強化空間視覺語言模型中的雙路徑推理

摘要

空間視覺語言模型在幾何感知方面取得了顯著進展，然而，涉及深度、距離與場景關係等多步驟推理的複雜空間推理任務仍然具有挑戰性。此外，不同類型的空間查詢需要截然不同的處理策略：有些問題最適合透過純粹的語言步驟演繹來解決，而另一些則需要在進行量化推理之前先進行明確的3D幾何定位。我們提出了一種基於強化學習的雙路徑空間推理框架（SR-REAL），該框架為空間視覺語言模型配備了兩種互補的推理路徑：純語言推理路徑（LOR），透過逐步的語言演繹進行推理；以及先檢測後推理路徑（DTR），該路徑先透過區域標記檢測3D幾何線索（例如中心點或邊界框），再進行明確的幾何推理。SR-REAL首先進行冷啟動監督式微調階段，構建LOR與DTR的思維鏈監督，並暴露區域到3D的介面，隨後利用強化學習，以準確性和格式獎勵優化策略模型；針對DTR，一個基於離散中心點的檢測獎勵進一步細化幾何對齊。
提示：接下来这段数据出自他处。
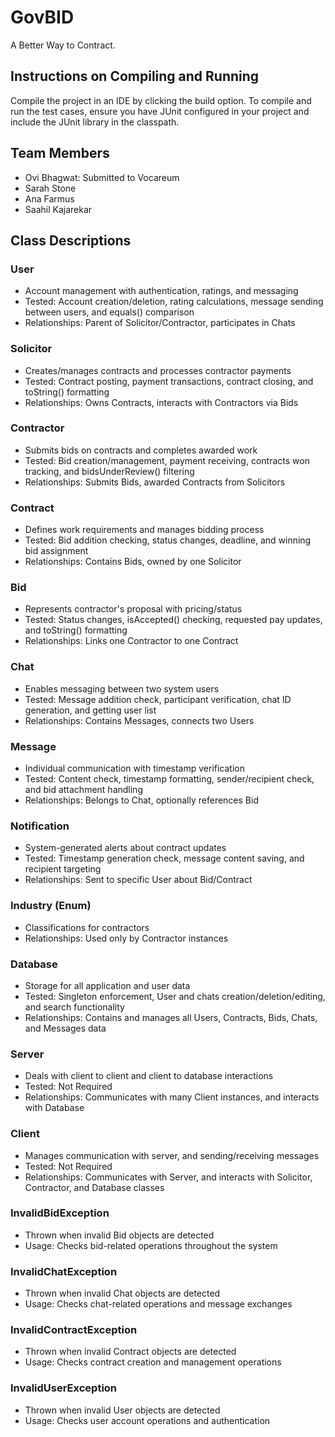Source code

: # GovBID 
A Better Way to Contract.

## Instructions on Compiling and Running
   Compile the project in an IDE by clicking the build option. To compile and run the test cases, ensure you have JUnit configured in your project and include the JUnit library in the classpath.

## Team Members
- Ovi Bhagwat: Submitted to Vocareum
- Sarah Stone
- Ana Farmus
- Saahil Kajarekar

## Class Descriptions

### User
- Account management with authentication, ratings, and messaging
- Tested: Account creation/deletion, rating calculations, message sending between users, and equals() comparison
- Relationships: Parent of Solicitor/Contractor, participates in Chats

### Solicitor
- Creates/manages contracts and processes contractor payments
- Tested: Contract posting, payment transactions, contract closing, and toString() formatting
- Relationships: Owns Contracts, interacts with Contractors via Bids

### Contractor
- Submits bids on contracts and completes awarded work
- Tested: Bid creation/management, payment receiving, contracts won tracking, and bidsUnderReview() filtering
- Relationships: Submits Bids, awarded Contracts from Solicitors

### Contract
- Defines work requirements and manages bidding process
- Tested: Bid addition checking, status changes, deadline, and winning bid assignment
- Relationships: Contains Bids, owned by one Solicitor

### Bid
- Represents contractor's proposal with pricing/status
- Tested: Status changes, isAccepted() checking, requested pay updates, and toString() formatting
- Relationships: Links one Contractor to one Contract

### Chat
- Enables messaging between two system users
- Tested: Message addition check, participant verification, chat ID generation, and getting user list
- Relationships: Contains Messages, connects two Users

### Message
- Individual communication with timestamp verification
- Tested: Content check, timestamp formatting, sender/recipient check, and bid attachment handling
- Relationships: Belongs to Chat, optionally references Bid

### Notification
- System-generated alerts about contract updates
- Tested: Timestamp generation check, message content saving, and recipient targeting
- Relationships: Sent to specific User about Bid/Contract

### Industry (Enum)
- Classifications for contractors
- Relationships: Used only by Contractor instances

### Database
- Storage for all application and user data
- Tested: Singleton enforcement, User and chats creation/deletion/editing, and search functionality
- Relationships: Contains and manages all Users, Contracts, Bids, Chats, and Messages data

### Server
- Deals with client to client and client to database interactions
- Tested: Not Required
- Relationships: Communicates with many Client instances, and interacts with Database

### Client
- Manages communication with server, and sending/receiving messages
- Tested: Not Required
- Relationships: Communicates with Server, and interacts with Solicitor, Contractor, and Database classes

### InvalidBidException
- Thrown when invalid Bid objects are detected
- Usage: Checks bid-related operations throughout the system

### InvalidChatException
- Thrown when invalid Chat objects are detected
- Usage: Checks chat-related operations and message exchanges

### InvalidContractException
- Thrown when invalid Contract objects are detected
- Usage: Checks contract creation and management operations

### InvalidUserException
- Thrown when invalid User objects are detected
- Usage: Checks user account operations and authentication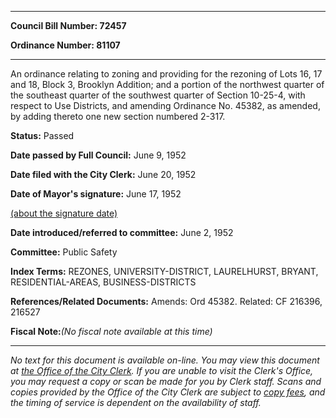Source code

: 

********

**Council Bill Number: 72457**
   
**Ordinance Number: 81107**
********

 An ordinance relating to zoning and providing for the rezoning of Lots 16, 17 and 18, Block 3, Brooklyn Addition; and a portion of the northwest quarter of the southeast quarter of the southwest quarter of Section 10-25-4, with respect to Use Districts, and amending Ordinance No. 45382, as amended, by adding thereto one new section numbered 2-317.

**Status:** Passed
   
**Date passed by Full Council:** June 9, 1952
   
**Date filed with the City Clerk:** June 20, 1952
   
**Date of Mayor's signature:** June 17, 1952
   
[(about the signature date)](/~public/approvaldate.htm)
   
   
   
**Date introduced/referred to committee:** June 2, 1952
   
**Committee:** Public Safety
   
   
**Index Terms:** REZONES, UNIVERSITY-DISTRICT, LAURELHURST, BRYANT, RESIDENTIAL-AREAS, BUSINESS-DISTRICTS

**References/Related Documents:** Amends: Ord 45382. Related: CF 216396, 216527

**Fiscal Note:**_(No fiscal note available at this time)_
********

_No text for this document is available on-line. You may view this document at [the Office of the City Clerk](http://www.seattle.gov/leg/clerk/contactUs.htm). If you are unable to visit the Clerk's Office, you may request a copy or scan be made for you by Clerk staff. Scans and copies provided by the Office of the City Clerk are subject to [copy fees](http://clerk.seattle.gov/~public/clerkfees.htm), and the timing of service is dependent on the availability of staff._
在多個空間基準測試中，SR-REAL顯著優於空間視覺語言模型基線：（i）單一經過強化學習訓練的模型支援兩種推理路徑，其中DTR透過精確的3D定位在區域感知任務中表現出色，而LOR則增強了通用空間推理能力；（ii）聯合訓練兩條路徑能夠促進相互增強；（iii）高品質、混合的冷啟動數據對於穩定的強化學習優化至關重要；（iv）該模型無需針對每個任務進行調整即可跨數據集與領域泛化，展現了LOR與DTR之間的正向遷移。

English

Spatial VLMs have made substantial progress in geometric perception, yet complex spatial reasoning requiring multi-step inference over depth, distance, and scene relations remains challenging. Moreover, different spatial queries call for fundamentally different strategies: some are best addressed through purely linguistic, step-by-step deduction, while others require explicit 3D grounding before quantitative inference. We present Dual-Path Spatial Reasoning via Reinforcement Learning for Spatial VLMs (SR-REAL), a unified framework that equips a spatial VLM with two complementary reasoning paths: Language-Only Reasoning (LOR), which performs step-by-step linguistic deduction, and Detect-Then-Reason (DTR), which detects 3D geometric cues (e.g., centers or bounding boxes) via region tokens before explicit geometric inference. SR-REAL begins with a cold-start supervised fine-tuning stage that constructs LOR and DTR chain-of-thought supervision and exposes a region-to-3D interface, followed by RL that optimizes the policy model with accuracy and format rewards; for DTR, a discrete center-based detection reward further refines geometric alignment. Across diverse spatial benchmarks, SR-REAL significantly outperforms spatial VLM baselines: (i) a single RL-trained model supports both reasoning paths, with DTR excelling in region-aware tasks through precise 3D localization and LOR enhancing general spatial reasoning; (ii) jointly training both paths fosters mutual reinforcement; (iii) high-quality, blended cold-start data is crucial for stable RL optimization; and (iv) the model generalizes across datasets and domains without per-task tuning, demonstrating positive transfer between LOR and DTR.